# Snake & Mongoose II



## fordcowboy (Dec 27, 1999)

Here's Snake & Mongoose top fuel cars.
--fordcowboy


----------



## Hilltop Raceway (Feb 12, 2006)

Whoa baby, it's show time!!! Sunday Sunday Sundaaaaaaaay!!! I likes them drag vehicles!!! RM


----------



## WesJY (Mar 4, 2004)

:thumbsup::thumbsup:

Wes


----------



## PD2 (Feb 27, 2003)

Now that is slicker than grease! I like that build! Awesome work FCB! How do they run on the strip?

Thanks for sharing!
PD2:thumbsup:


----------



## roadrner (Jul 21, 1999)

Lendell,
Looking great as usual. Nice looking Nomad in the background too. Is that a sublime green custom job? :thumbsup::thumbsup: rr


----------



## Hilltop Raceway (Feb 12, 2006)

Wouldn't mind see that blue/white fader in the background too!!! Looks like a Tyco drag truck maybe??? Don't be teasing!!! RM


----------



## roadrner (Jul 21, 1999)

Yeah, If you don't like them, I'll be more than glad to adopt them  Dave


----------



## clydeomite (May 5, 2004)

I like the Nomad too Lendell, gee where did you get that????
Clyde-0-Mite 
Oh yea dig the dragsters too . Nice Job


----------



## videojimmy (Jan 12, 2006)

VERY well done Lendell.... I'm also digging on the 2 tone Nomad.. but those dragsters are awesome! Could you use a short chassis on that body? I was just wonderin'


----------



## bobhch (Apr 22, 2007)

Snake & Mongoose...........Way Kewl! The battle continues...Vrooom, vroooom, Screeeeeeeeeeeeeeeeeeeatch!

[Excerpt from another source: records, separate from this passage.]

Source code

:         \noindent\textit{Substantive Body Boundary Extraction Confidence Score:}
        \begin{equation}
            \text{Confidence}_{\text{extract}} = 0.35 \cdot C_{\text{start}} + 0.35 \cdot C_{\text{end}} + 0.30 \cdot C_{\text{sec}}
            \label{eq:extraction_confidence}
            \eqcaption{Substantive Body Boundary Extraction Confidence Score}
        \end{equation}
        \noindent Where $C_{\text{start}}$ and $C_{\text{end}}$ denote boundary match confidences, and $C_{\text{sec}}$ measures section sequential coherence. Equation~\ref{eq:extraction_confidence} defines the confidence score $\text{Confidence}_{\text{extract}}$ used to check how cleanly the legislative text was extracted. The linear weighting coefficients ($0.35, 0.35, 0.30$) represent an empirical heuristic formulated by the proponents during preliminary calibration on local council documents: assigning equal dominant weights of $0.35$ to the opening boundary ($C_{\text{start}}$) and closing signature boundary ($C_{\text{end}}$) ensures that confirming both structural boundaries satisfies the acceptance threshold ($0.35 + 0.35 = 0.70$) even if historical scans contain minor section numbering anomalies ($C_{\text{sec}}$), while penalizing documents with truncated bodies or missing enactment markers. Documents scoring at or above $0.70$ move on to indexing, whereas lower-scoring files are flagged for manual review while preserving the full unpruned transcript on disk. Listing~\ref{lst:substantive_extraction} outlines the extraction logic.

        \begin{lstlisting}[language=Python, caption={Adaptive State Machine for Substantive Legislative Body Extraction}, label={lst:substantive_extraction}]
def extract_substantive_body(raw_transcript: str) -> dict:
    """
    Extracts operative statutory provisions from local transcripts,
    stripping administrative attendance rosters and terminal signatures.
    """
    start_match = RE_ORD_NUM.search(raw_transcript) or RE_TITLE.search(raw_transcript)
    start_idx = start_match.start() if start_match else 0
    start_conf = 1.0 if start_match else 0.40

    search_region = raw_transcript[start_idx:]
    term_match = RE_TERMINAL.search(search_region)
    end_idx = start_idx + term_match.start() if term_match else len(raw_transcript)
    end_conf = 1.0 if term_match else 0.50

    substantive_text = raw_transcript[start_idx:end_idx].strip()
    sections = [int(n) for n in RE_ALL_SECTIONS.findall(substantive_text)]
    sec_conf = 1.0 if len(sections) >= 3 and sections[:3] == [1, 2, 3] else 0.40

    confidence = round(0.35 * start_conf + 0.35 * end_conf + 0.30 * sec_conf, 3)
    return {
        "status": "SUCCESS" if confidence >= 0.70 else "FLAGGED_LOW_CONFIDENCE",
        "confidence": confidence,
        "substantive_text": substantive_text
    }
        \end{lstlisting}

Bob...great builds cowboy...zilla


----------



## alleydude (Nov 24, 2006)

Awesome! Looks like a Mongoose funny car in the background. Is that a slot car too?

:thumbsup:


----------



## fordcowboy (Dec 27, 1999)

Here's some cars from the background in my pictures. The blue & white Ford truck used to be a Rusty Wallace truck, but the decals came off. The Petty truck I threw in there for Wes. And I bet you don't see very many Batmobiles in pearl white. 
Later,
fordcowboy


----------



## tjd241 (Jan 25, 2004)

*Great stuff FCB....*

:thumbsup::thumbsup: Nice Rails... and thanks for induldging us with the close-ups... ND


----------



## bobhch (Apr 22, 2007)

I'd run those baby! Yeah thanks for showing us the background pics Cowboy.


----------



## penguineman (Apr 15, 2009)

nice very nice. gotta love the drag cars & the battling saga of competition


----------



## slotnewbie69 (Dec 3, 2008)

snake and mongoose from slotmonsters?


----------



## fordcowboy (Dec 27, 1999)

from tmead off e-bay. fcb http://www.tm427dragbodies.com/index.html


----------



## WesJY (Mar 4, 2004)

fordcowboy said:


> Here's some cars from the background in my pictures. The blue & white Ford truck used to be a Rusty Wallace truck, but the decals came off. The Petty truck I threw in there for Wes. And I bet you don't see very many Batmobiles in pearl white.
> Later,
> fordcowboy


hey!! thats a sweet looking petty truck!!! :thumbsup:

Wes


----------



## 69Stang (Sep 9, 2004)

WOW! That is just freakin cool!!!


----------



## gear buster (Dec 1, 2005)

You can smell the alky burnin through the screen.. Sweet rails Ford.
The rest of them lookin good. Im favorable to the Cheby wagon myself..


----------